## WHAT IS BEING ASKED
Tally the lines of the listing that contain the word "launch", then give the total and nothing else.

● ● ● ● ● ● ●

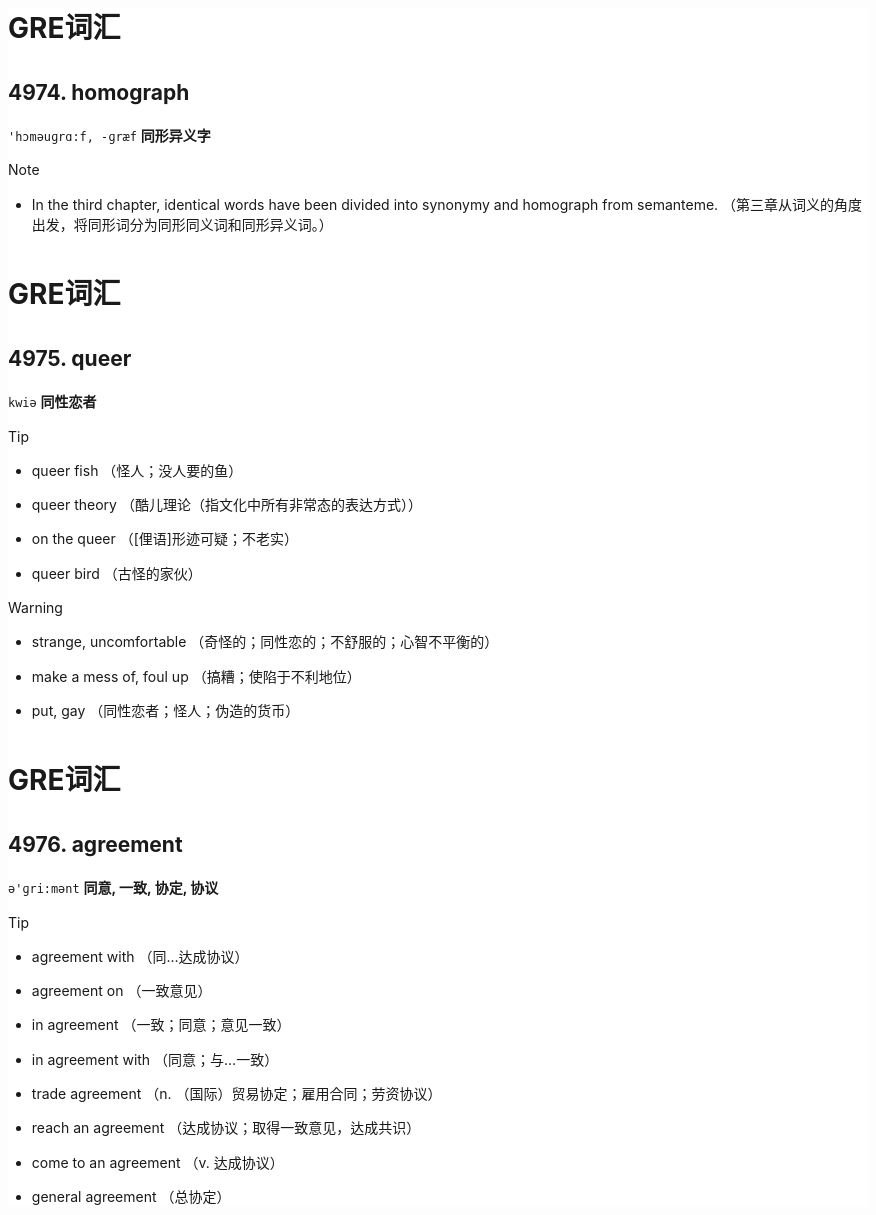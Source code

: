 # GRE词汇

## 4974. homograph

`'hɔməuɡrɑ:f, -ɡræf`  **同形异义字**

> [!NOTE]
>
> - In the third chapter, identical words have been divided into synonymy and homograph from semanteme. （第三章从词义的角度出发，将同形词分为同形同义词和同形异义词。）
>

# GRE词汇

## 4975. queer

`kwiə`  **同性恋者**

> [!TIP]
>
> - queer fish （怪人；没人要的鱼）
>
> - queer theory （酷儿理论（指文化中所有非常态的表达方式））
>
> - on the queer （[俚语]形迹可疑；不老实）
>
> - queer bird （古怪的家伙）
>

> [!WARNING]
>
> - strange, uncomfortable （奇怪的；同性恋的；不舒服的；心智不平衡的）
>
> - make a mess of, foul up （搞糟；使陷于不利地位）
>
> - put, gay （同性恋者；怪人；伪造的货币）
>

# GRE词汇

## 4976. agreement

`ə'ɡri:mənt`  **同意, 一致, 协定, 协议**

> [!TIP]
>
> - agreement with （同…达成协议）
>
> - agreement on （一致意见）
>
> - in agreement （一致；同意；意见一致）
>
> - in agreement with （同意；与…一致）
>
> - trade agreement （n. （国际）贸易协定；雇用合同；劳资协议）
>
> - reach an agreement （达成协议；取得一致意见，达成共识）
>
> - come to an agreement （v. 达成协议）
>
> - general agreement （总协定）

● ● ● ● ● ● ●

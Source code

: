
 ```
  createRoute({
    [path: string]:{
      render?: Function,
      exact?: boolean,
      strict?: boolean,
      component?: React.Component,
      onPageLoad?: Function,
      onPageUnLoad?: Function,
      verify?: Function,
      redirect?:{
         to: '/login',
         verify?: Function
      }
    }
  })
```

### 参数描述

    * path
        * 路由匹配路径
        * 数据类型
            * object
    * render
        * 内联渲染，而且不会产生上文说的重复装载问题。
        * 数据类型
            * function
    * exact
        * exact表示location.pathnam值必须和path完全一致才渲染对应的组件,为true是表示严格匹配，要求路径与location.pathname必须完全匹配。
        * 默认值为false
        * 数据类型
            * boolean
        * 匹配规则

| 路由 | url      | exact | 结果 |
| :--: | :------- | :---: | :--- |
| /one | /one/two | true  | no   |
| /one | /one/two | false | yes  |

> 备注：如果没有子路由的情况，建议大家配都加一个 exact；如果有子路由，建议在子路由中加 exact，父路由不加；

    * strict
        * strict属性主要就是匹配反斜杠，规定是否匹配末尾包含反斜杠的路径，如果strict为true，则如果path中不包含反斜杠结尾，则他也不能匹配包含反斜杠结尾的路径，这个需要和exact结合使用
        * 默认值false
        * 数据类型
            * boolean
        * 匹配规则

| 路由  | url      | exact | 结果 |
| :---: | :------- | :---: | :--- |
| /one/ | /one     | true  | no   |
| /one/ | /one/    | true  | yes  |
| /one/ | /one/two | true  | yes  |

● ● ● ● ● ● ●

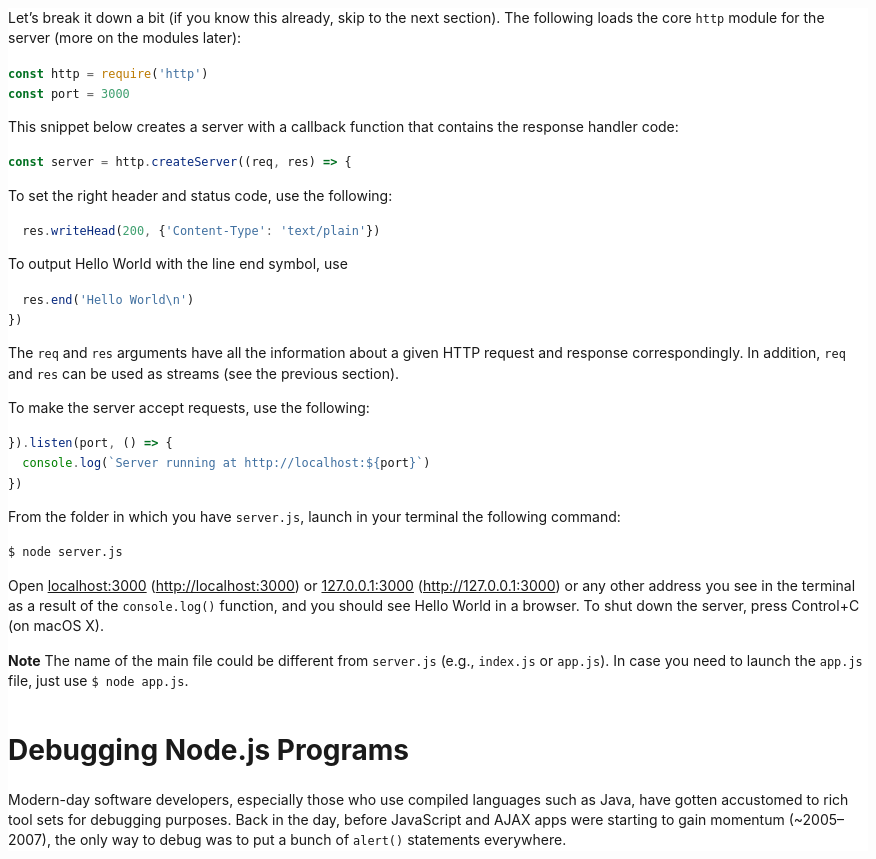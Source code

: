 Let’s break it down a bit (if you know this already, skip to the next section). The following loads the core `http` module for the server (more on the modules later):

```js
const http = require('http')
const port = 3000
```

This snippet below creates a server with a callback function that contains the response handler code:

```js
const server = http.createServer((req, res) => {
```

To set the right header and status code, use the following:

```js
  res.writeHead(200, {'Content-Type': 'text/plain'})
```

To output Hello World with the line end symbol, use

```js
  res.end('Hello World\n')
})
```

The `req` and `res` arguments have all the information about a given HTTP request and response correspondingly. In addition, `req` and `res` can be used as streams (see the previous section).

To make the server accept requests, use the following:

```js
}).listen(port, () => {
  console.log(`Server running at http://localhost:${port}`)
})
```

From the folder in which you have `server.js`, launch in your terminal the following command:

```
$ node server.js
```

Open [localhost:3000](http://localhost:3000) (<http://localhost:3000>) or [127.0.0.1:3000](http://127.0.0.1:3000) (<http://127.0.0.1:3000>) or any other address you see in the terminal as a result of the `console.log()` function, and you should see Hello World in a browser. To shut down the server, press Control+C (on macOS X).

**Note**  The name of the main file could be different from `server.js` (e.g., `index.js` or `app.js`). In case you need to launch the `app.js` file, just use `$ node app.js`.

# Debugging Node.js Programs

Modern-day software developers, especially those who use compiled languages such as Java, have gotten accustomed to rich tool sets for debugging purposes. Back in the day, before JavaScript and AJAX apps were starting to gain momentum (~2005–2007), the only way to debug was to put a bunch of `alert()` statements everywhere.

● ● ● ● ● ● ●

## EXERCISE RESULT
2